No vaivém do balanço, ela sente o vento chicotear seu rosto, há pouco molhado pelo indiscreto correr das lágrimas. O semblante mostra faceirice, numa expressão exata do frescor pueril. No repetir dos impulsos, joga para o alto, como por encanto, todos os acontecimentos que lhe marcaram a pele. Sequer percebe a formação dos sulcos e cicatrizes. Vez por outra, a menina olha para as unhas das mãos. Sorri, ao imaginá-las coloridas e brilhantes. Não fosse a imaginação, que seria da vida? Áspera e cruel, serpente sibilosa. Nos meandros desse labirinto, sinuoso, a meninice não se dá conta do marasmo e da rotina que esfacela. Eis a graça! Mesmo na meninice as palavras duras ecoam como gotas de chumbo sobre zinco - tilintar que hipnotiza. Onde encontrar a meiguice? Só mesmo no encanto do desencanto.
Naquela tarde, Terê fora estudar na casa da amiga. Entre os exercícios de matemática e lições de geografia, os risos eram tantos, que os olhos chegavam a marejar.
“Vamos até o meu quarto?”
“Você tem esmalte de unhas?”
“Eu pinto as suas. Você pinta as minhas.”
“Combinado.”
O rosto de Terê ilumina-se ao ver as unhas pintadas. As mãos bem espalmadas, move-as lentamente, para melhor contemplar o brilho e o rosa que as deixavam tão belas. No doce enlevo de seus nove anos, era a cinderela beijada pelo príncipe encantado.
As meninas despedem-se rindo de tudo o que aconteceu.
Em casa, já em seu quarto, guarda os livros na maleta escolar e, diante do espelho, retorce o delicado corpo, bailando silenciosa. Leva as mãos para perto dos olhos e, com movimentos de cá para lá, contempla o colorido das unhas, vislumbre de vaidade.
“Terê, o que está fazendo aí no quarto?”, era a mãe a exigir explicações.
Terê volta à realidade e encolhe os dedos, escondendo-os na palma da mão.
“Venha até aqui. Conte-me tudo o que fez nesta tarde em casa de Luíza.”

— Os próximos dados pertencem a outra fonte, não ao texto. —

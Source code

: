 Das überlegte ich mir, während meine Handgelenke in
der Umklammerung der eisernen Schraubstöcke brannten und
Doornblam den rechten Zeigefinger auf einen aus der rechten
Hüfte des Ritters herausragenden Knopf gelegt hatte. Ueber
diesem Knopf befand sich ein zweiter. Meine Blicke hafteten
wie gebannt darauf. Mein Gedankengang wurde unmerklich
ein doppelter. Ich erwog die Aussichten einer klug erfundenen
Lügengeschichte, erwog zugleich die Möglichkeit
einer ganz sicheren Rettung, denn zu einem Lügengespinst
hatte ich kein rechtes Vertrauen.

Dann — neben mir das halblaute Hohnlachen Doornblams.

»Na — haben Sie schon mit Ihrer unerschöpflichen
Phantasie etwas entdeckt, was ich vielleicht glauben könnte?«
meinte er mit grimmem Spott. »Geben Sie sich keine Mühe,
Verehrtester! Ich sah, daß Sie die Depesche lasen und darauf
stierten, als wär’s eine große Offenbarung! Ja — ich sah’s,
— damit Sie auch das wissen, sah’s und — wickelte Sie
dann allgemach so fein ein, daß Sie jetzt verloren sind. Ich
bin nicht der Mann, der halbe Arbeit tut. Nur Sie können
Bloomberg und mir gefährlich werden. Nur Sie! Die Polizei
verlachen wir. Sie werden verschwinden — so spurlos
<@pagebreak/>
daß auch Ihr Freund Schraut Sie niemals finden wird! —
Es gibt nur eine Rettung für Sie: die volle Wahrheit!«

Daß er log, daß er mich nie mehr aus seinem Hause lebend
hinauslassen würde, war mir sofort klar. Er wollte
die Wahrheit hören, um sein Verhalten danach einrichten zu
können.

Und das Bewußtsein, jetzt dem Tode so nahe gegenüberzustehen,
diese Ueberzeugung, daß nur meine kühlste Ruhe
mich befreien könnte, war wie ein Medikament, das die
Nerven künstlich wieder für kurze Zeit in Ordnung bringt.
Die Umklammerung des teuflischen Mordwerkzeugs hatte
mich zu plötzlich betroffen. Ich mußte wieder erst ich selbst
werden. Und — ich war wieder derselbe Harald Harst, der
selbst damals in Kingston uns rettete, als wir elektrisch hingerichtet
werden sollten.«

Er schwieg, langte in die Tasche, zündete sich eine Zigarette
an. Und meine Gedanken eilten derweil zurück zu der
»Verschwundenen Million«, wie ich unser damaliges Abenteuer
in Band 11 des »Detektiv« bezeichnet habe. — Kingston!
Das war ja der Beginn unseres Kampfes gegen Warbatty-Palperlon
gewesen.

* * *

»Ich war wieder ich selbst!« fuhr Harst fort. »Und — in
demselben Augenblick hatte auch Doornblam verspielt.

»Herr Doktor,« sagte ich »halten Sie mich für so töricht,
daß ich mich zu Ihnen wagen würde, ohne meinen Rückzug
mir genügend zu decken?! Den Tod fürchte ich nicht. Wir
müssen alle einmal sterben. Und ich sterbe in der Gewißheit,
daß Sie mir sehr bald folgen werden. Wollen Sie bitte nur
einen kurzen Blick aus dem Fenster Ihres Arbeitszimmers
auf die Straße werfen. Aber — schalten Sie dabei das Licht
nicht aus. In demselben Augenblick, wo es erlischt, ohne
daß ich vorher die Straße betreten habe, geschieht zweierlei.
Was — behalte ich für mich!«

Terê, a passos tímidos, vai ao encontro da mãe. É de medo, agora, a expressão do seu rosto. Esconde as mãos atrás da pequena cintura e, balançando levemente o corpo, responde às indagações.
“E tire as mãos aí de trás. Está escondendo o quê?
Ao ver as unhas pintadas, a mãe pega uma faca, ordena que Terê coloque as mãos abertas sobre a mesa e, vigorosamente, começa a raspar o esmalte. A ira é tamanha, que chega a ferir os dedos da menina.
“Nunca mais passe esmalte nas unhas. Isso é coisa do demônio. Safada, sem-vergonha. É esse o tipo de estudo que vai fazer em casa de amigas?”
Entre lágrimas inúteis, Terê não sonha mais com o príncipe encantado. Apenas impulsiona, lentamente, o movimento do balanço.